Write the listing out once more, identical to the original but without pictures.

---------- Supplied material

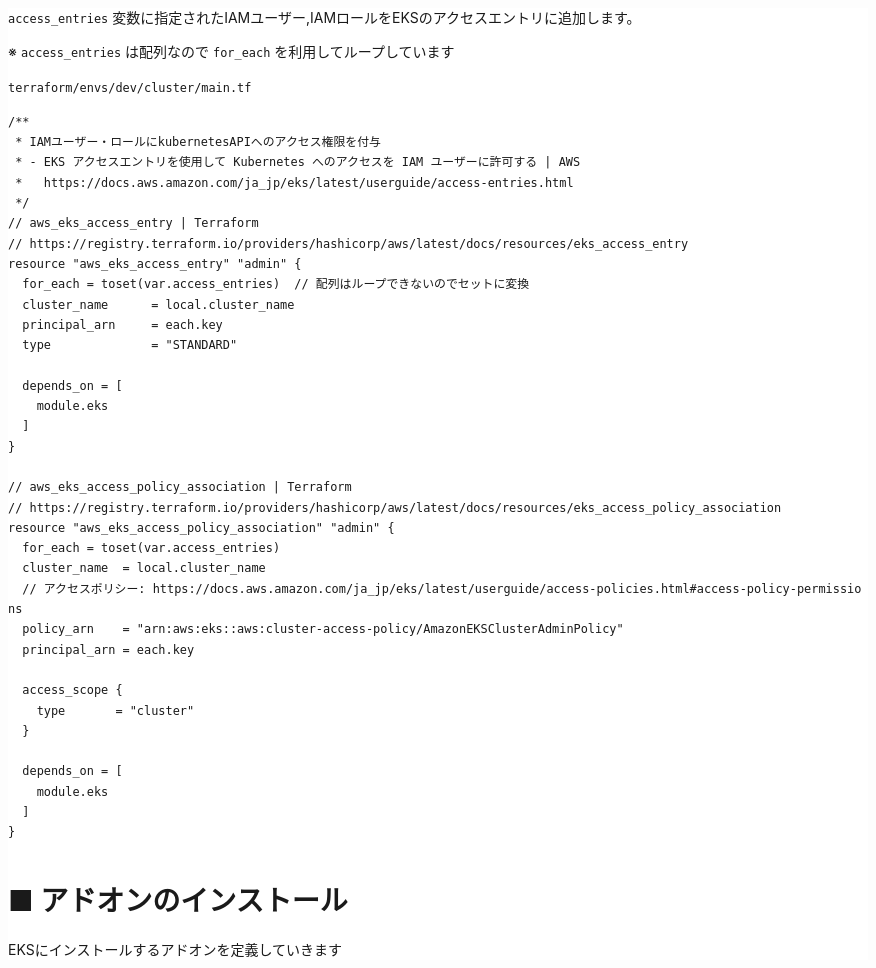 
`access_entries` 変数に指定されたIAMユーザー,IAMロールをEKSのアクセスエントリに追加します。

※ `access_entries` は配列なので `for_each` を利用してループしています

`terraform/envs/dev/cluster/main.tf`

```hcl
/**
 * IAMユーザー・ロールにkubernetesAPIへのアクセス権限を付与
 * - EKS アクセスエントリを使用して Kubernetes へのアクセスを IAM ユーザーに許可する | AWS
 *   https://docs.aws.amazon.com/ja_jp/eks/latest/userguide/access-entries.html
 */
// aws_eks_access_entry | Terraform
// https://registry.terraform.io/providers/hashicorp/aws/latest/docs/resources/eks_access_entry
resource "aws_eks_access_entry" "admin" {
  for_each = toset(var.access_entries)  // 配列はループできないのでセットに変換
  cluster_name      = local.cluster_name
  principal_arn     = each.key
  type              = "STANDARD"

  depends_on = [
    module.eks
  ]
}

// aws_eks_access_policy_association | Terraform
// https://registry.terraform.io/providers/hashicorp/aws/latest/docs/resources/eks_access_policy_association
resource "aws_eks_access_policy_association" "admin" {
  for_each = toset(var.access_entries)
  cluster_name  = local.cluster_name
  // アクセスポリシー: https://docs.aws.amazon.com/ja_jp/eks/latest/userguide/access-policies.html#access-policy-permissions
  policy_arn    = "arn:aws:eks::aws:cluster-access-policy/AmazonEKSClusterAdminPolicy"
  principal_arn = each.key

  access_scope {
    type       = "cluster"
  }

  depends_on = [
    module.eks
  ]
}

```


# ■ アドオンのインストール

EKSにインストールするアドオンを定義していきます
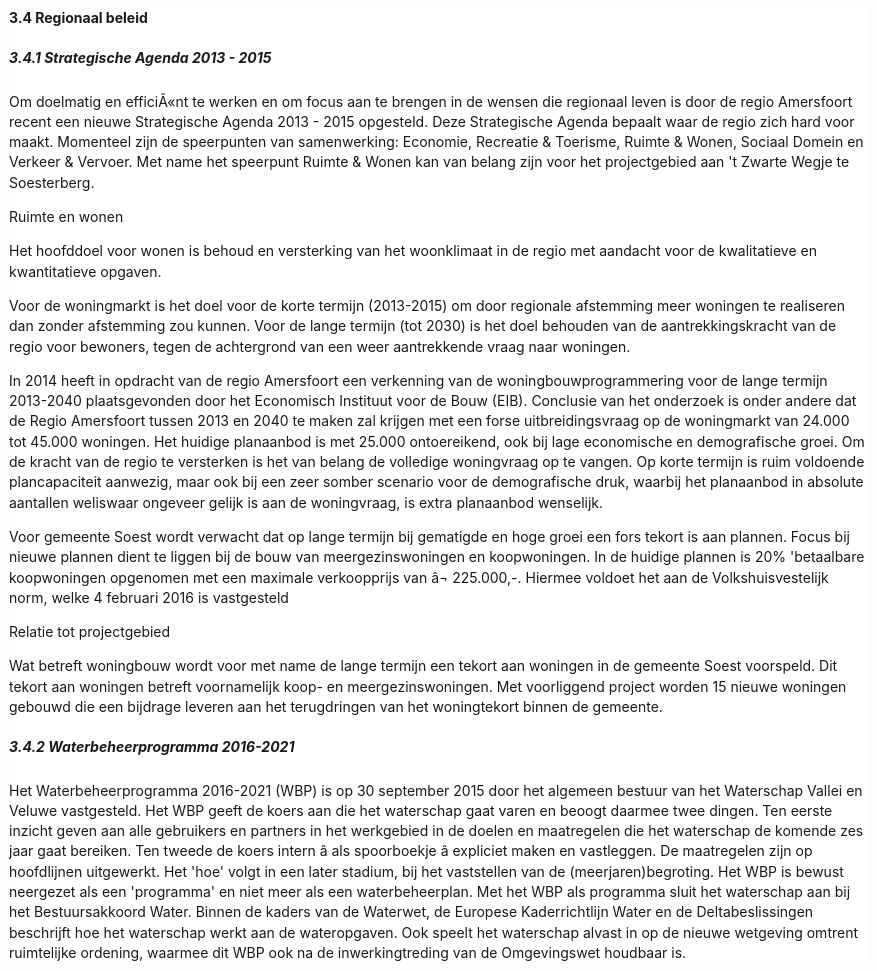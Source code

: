 #### 3\.4 Regionaal beleid

##### 3\.4\.1 Strategische Agenda 2013 \- 2015

Om doelmatig en efficiÃ«nt te werken en om focus aan te brengen in de wensen die regionaal leven is door de regio Amersfoort recent een nieuwe Strategische Agenda 2013 \- 2015 opgesteld. Deze Strategische Agenda bepaalt waar de regio zich hard voor maakt. Momenteel zijn de speerpunten van samenwerking: Economie, Recreatie \& Toerisme, Ruimte \& Wonen, Sociaal Domein en Verkeer \& Vervoer. Met name het speerpunt Ruimte \& Wonen kan van belang zijn voor het projectgebied aan 't Zwarte Wegje te Soesterberg.

Ruimte en wonen

Het hoofddoel voor wonen is behoud en versterking van het woonklimaat in de regio met aandacht voor de kwalitatieve en kwantitatieve opgaven.

Voor de woningmarkt is het doel voor de korte termijn (2013\-2015\) om door regionale afstemming meer woningen te realiseren dan zonder afstemming zou kunnen. Voor de lange termijn (tot 2030\) is het doel behouden van de aantrekkingskracht van de regio voor bewoners, tegen de achtergrond van een weer aantrekkende vraag naar woningen.

In 2014 heeft in opdracht van de regio Amersfoort een verkenning van de woningbouwprogrammering voor de lange termijn 2013\-2040 plaatsgevonden door het Economisch Instituut voor de Bouw (EIB). Conclusie van het onderzoek is onder andere dat de Regio Amersfoort tussen 2013 en 2040 te maken zal krijgen met een forse uitbreidingsvraag op de woningmarkt van 24\.000 tot 45\.000 woningen. Het huidige planaanbod is met 25\.000 ontoereikend, ook bij lage economische en demografische groei. Om de kracht van de regio te versterken is het van belang de volledige woningvraag op te vangen. Op korte termijn is ruim voldoende plancapaciteit aanwezig, maar ook bij een zeer somber scenario voor de demografische druk, waarbij het planaanbod in absolute aantallen weliswaar ongeveer gelijk is aan de woningvraag, is extra planaanbod wenselijk.

Voor gemeente Soest wordt verwacht dat op lange termijn bij gematigde en hoge groei een fors tekort is aan plannen. Focus bij nieuwe plannen dient te liggen bij de bouw van meergezinswoningen en koopwoningen. In de huidige plannen is 20% 'betaalbare koopwoningen opgenomen met een maximale verkoopprijs van â¬ 225\.000,\-. Hiermee voldoet het aan de Volkshuisvestelijk norm, welke 4 februari 2016 is vastgesteld

Relatie tot projectgebied

Wat betreft woningbouw wordt voor met name de lange termijn een tekort aan woningen in de gemeente Soest voorspeld. Dit tekort aan woningen betreft voornamelijk koop\- en meergezinswoningen. Met voorliggend project worden 15 nieuwe woningen gebouwd die een bijdrage leveren aan het terugdringen van het woningtekort binnen de gemeente.

##### 3\.4\.2 Waterbeheerprogramma 2016\-2021

Het Waterbeheerprogramma 2016\-2021 (WBP) is op 30 september 2015 door het algemeen bestuur van het Waterschap Vallei en Veluwe vastgesteld. Het WBP geeft de koers aan die het waterschap gaat varen en beoogt daarmee twee dingen. Ten eerste inzicht geven aan alle gebruikers en partners in het werkgebied in de doelen en maatregelen die het waterschap de komende zes jaar gaat bereiken. Ten tweede de koers intern â als spoorboekje â expliciet maken en vastleggen. De maatregelen zijn op hoofdlijnen uitgewerkt. Het 'hoe' volgt in een later stadium, bij het vaststellen van de (meerjaren)begroting. Het WBP is bewust neergezet als een 'programma' en niet meer als een waterbeheerplan. Met het WBP als programma sluit het waterschap aan bij het Bestuursakkoord Water. Binnen de kaders van de Waterwet, de Europese Kaderrichtlijn Water en de Deltabeslissingen beschrijft hoe het waterschap werkt aan de wateropgaven. Ook speelt het waterschap alvast in op de nieuwe wetgeving omtrent ruimtelijke ordening, waarmee dit WBP ook na de inwerkingtreding van de Omgevingswet houdbaar is.
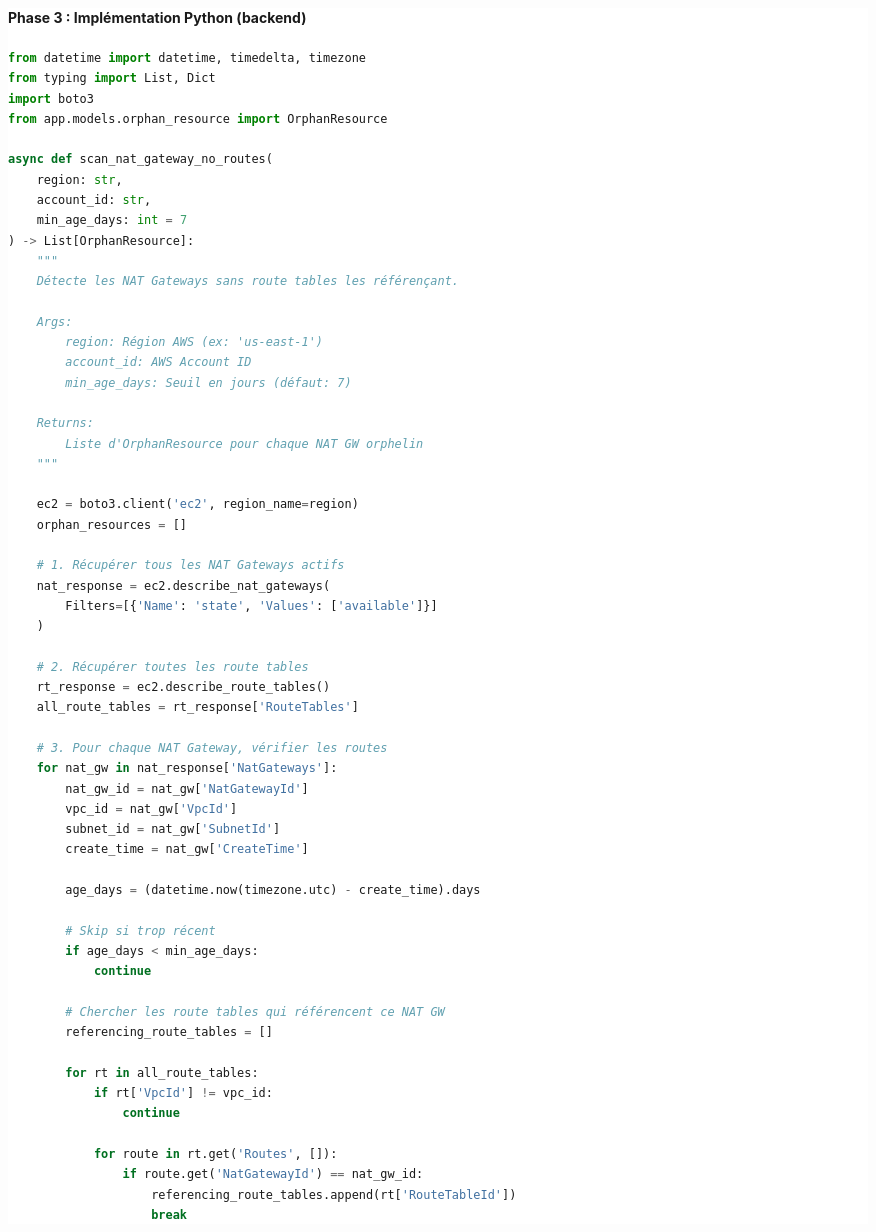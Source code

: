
 ```bash
```

#### Phase 3 : Implémentation Python (backend)
```python
from datetime import datetime, timedelta, timezone
from typing import List, Dict
import boto3
from app.models.orphan_resource import OrphanResource

async def scan_nat_gateway_no_routes(
    region: str,
    account_id: str,
    min_age_days: int = 7
) -> List[OrphanResource]:
    """
    Détecte les NAT Gateways sans route tables les référençant.

    Args:
        region: Région AWS (ex: 'us-east-1')
        account_id: AWS Account ID
        min_age_days: Seuil en jours (défaut: 7)

    Returns:
        Liste d'OrphanResource pour chaque NAT GW orphelin
    """

    ec2 = boto3.client('ec2', region_name=region)
    orphan_resources = []

    # 1. Récupérer tous les NAT Gateways actifs
    nat_response = ec2.describe_nat_gateways(
        Filters=[{'Name': 'state', 'Values': ['available']}]
    )

    # 2. Récupérer toutes les route tables
    rt_response = ec2.describe_route_tables()
    all_route_tables = rt_response['RouteTables']

    # 3. Pour chaque NAT Gateway, vérifier les routes
    for nat_gw in nat_response['NatGateways']:
        nat_gw_id = nat_gw['NatGatewayId']
        vpc_id = nat_gw['VpcId']
        subnet_id = nat_gw['SubnetId']
        create_time = nat_gw['CreateTime']

        age_days = (datetime.now(timezone.utc) - create_time).days

        # Skip si trop récent
        if age_days < min_age_days:
            continue

        # Chercher les route tables qui référencent ce NAT GW
        referencing_route_tables = []

        for rt in all_route_tables:
            if rt['VpcId'] != vpc_id:
                continue

            for route in rt.get('Routes', []):
                if route.get('NatGatewayId') == nat_gw_id:
                    referencing_route_tables.append(rt['RouteTableId'])
                    break

```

--------------------

* Result for this exercise
`access_entries` 変数に指定されたIAMユーザー,IAMロールをEKSのアクセスエントリに追加します。

※ `access_entries` は配列なので `for_each` を利用してループしています

`terraform/envs/dev/cluster/main.tf`

```hcl
/**
 * IAMユーザー・ロールにkubernetesAPIへのアクセス権限を付与
 * - EKS アクセスエントリを使用して Kubernetes へのアクセスを IAM ユーザーに許可する | AWS
 *   https://docs.aws.amazon.com/ja_jp/eks/latest/userguide/access-entries.html
 */
// aws_eks_access_entry | Terraform
// https://registry.terraform.io/providers/hashicorp/aws/latest/docs/resources/eks_access_entry
resource "aws_eks_access_entry" "admin" {
  for_each = toset(var.access_entries)  // 配列はループできないのでセットに変換
  cluster_name      = local.cluster_name
  principal_arn     = each.key
  type              = "STANDARD"

  depends_on = [
    module.eks
  ]
}

// aws_eks_access_policy_association | Terraform
// https://registry.terraform.io/providers/hashicorp/aws/latest/docs/resources/eks_access_policy_association
resource "aws_eks_access_policy_association" "admin" {
  for_each = toset(var.access_entries)
  cluster_name  = local.cluster_name
  // アクセスポリシー: https://docs.aws.amazon.com/ja_jp/eks/latest/userguide/access-policies.html#access-policy-permissions
  policy_arn    = "arn:aws:eks::aws:cluster-access-policy/AmazonEKSClusterAdminPolicy"
  principal_arn = each.key

  access_scope {
    type       = "cluster"
  }

  depends_on = [
    module.eks
  ]
}

```


# ■ アドオンのインストール

EKSにインストールするアドオンを定義していきます
Source code

: #### 3\.4 Regionaal beleid

##### 3\.4\.1 Strategische Agenda 2013 \- 2015

Om doelmatig en efficiÃ«nt te werken en om focus aan te brengen in de wensen die regionaal leven is door de regio Amersfoort recent een nieuwe Strategische Agenda 2013 \- 2015 opgesteld. Deze Strategische Agenda bepaalt waar de regio zich hard voor maakt. Momenteel zijn de speerpunten van samenwerking: Economie, Recreatie \& Toerisme, Ruimte \& Wonen, Sociaal Domein en Verkeer \& Vervoer. Met name het speerpunt Ruimte \& Wonen kan van belang zijn voor het projectgebied aan 't Zwarte Wegje te Soesterberg.

Ruimte en wonen

Het hoofddoel voor wonen is behoud en versterking van het woonklimaat in de regio met aandacht voor de kwalitatieve en kwantitatieve opgaven.

Voor de woningmarkt is het doel voor de korte termijn (2013\-2015\) om door regionale afstemming meer woningen te realiseren dan zonder afstemming zou kunnen. Voor de lange termijn (tot 2030\) is het doel behouden van de aantrekkingskracht van de regio voor bewoners, tegen de achtergrond van een weer aantrekkende vraag naar woningen.

In 2014 heeft in opdracht van de regio Amersfoort een verkenning van de woningbouwprogrammering voor de lange termijn 2013\-2040 plaatsgevonden door het Economisch Instituut voor de Bouw (EIB). Conclusie van het onderzoek is onder andere dat de Regio Amersfoort tussen 2013 en 2040 te maken zal krijgen met een forse uitbreidingsvraag op de woningmarkt van 24\.000 tot 45\.000 woningen. Het huidige planaanbod is met 25\.000 ontoereikend, ook bij lage economische en demografische groei. Om de kracht van de regio te versterken is het van belang de volledige woningvraag op te vangen. Op korte termijn is ruim voldoende plancapaciteit aanwezig, maar ook bij een zeer somber scenario voor de demografische druk, waarbij het planaanbod in absolute aantallen weliswaar ongeveer gelijk is aan de woningvraag, is extra planaanbod wenselijk.

Voor gemeente Soest wordt verwacht dat op lange termijn bij gematigde en hoge groei een fors tekort is aan plannen. Focus bij nieuwe plannen dient te liggen bij de bouw van meergezinswoningen en koopwoningen. In de huidige plannen is 20% 'betaalbare koopwoningen opgenomen met een maximale verkoopprijs van â¬ 225\.000,\-. Hiermee voldoet het aan de Volkshuisvestelijk norm, welke 4 februari 2016 is vastgesteld

Relatie tot projectgebied

Wat betreft woningbouw wordt voor met name de lange termijn een tekort aan woningen in de gemeente Soest voorspeld. Dit tekort aan woningen betreft voornamelijk koop\- en meergezinswoningen. Met voorliggend project worden 15 nieuwe woningen gebouwd die een bijdrage leveren aan het terugdringen van het woningtekort binnen de gemeente.

##### 3\.4\.2 Waterbeheerprogramma 2016\-2021

Het Waterbeheerprogramma 2016\-2021 (WBP) is op 30 september 2015 door het algemeen bestuur van het Waterschap Vallei en Veluwe vastgesteld. Het WBP geeft de koers aan die het waterschap gaat varen en beoogt daarmee twee dingen. Ten eerste inzicht geven aan alle gebruikers en partners in het werkgebied in de doelen en maatregelen die het waterschap de komende zes jaar gaat bereiken. Ten tweede de koers intern â als spoorboekje â expliciet maken en vastleggen. De maatregelen zijn op hoofdlijnen uitgewerkt. Het 'hoe' volgt in een later stadium, bij het vaststellen van de (meerjaren)begroting. Het WBP is bewust neergezet als een 'programma' en niet meer als een waterbeheerplan. Met het WBP als programma sluit het waterschap aan bij het Bestuursakkoord Water. Binnen de kaders van de Waterwet, de Europese Kaderrichtlijn Water en de Deltabeslissingen beschrijft hoe het waterschap werkt aan de wateropgaven. Ook speelt het waterschap alvast in op de nieuwe wetgeving omtrent ruimtelijke ordening, waarmee dit WBP ook na de inwerkingtreding van de Omgevingswet houdbaar is.
Source code

:
 ```bash
```

#### Phase 3 : Implémentation Python (backend)
```python
from datetime import datetime, timedelta, timezone
from typing import List, Dict
import boto3
from app.models.orphan_resource import OrphanResource

async def scan_nat_gateway_no_routes(
    region: str,
    account_id: str,
    min_age_days: int = 7
) -> List[OrphanResource]:
    """
    Détecte les NAT Gateways sans route tables les référençant.

    Args:
        region: Région AWS (ex: 'us-east-1')
        account_id: AWS Account ID
        min_age_days: Seuil en jours (défaut: 7)

    Returns:
        Liste d'OrphanResource pour chaque NAT GW orphelin
    """

    ec2 = boto3.client('ec2', region_name=region)
    orphan_resources = []

    # 1. Récupérer tous les NAT Gateways actifs
    nat_response = ec2.describe_nat_gateways(
        Filters=[{'Name': 'state', 'Values': ['available']}]
    )

    # 2. Récupérer toutes les route tables
    rt_response = ec2.describe_route_tables()
    all_route_tables = rt_response['RouteTables']

    # 3. Pour chaque NAT Gateway, vérifier les routes
    for nat_gw in nat_response['NatGateways']:
        nat_gw_id = nat_gw['NatGatewayId']
        vpc_id = nat_gw['VpcId']
        subnet_id = nat_gw['SubnetId']
        create_time = nat_gw['CreateTime']

        age_days = (datetime.now(timezone.utc) - create_time).days

        # Skip si trop récent
        if age_days < min_age_days:
            continue

        # Chercher les route tables qui référencent ce NAT GW
        referencing_route_tables = []

        for rt in all_route_tables:
            if rt['VpcId'] != vpc_id:
                continue

            for route in rt.get('Routes', []):
                if route.get('NatGatewayId') == nat_gw_id:
                    referencing_route_tables.append(rt['RouteTableId'])
                    break

```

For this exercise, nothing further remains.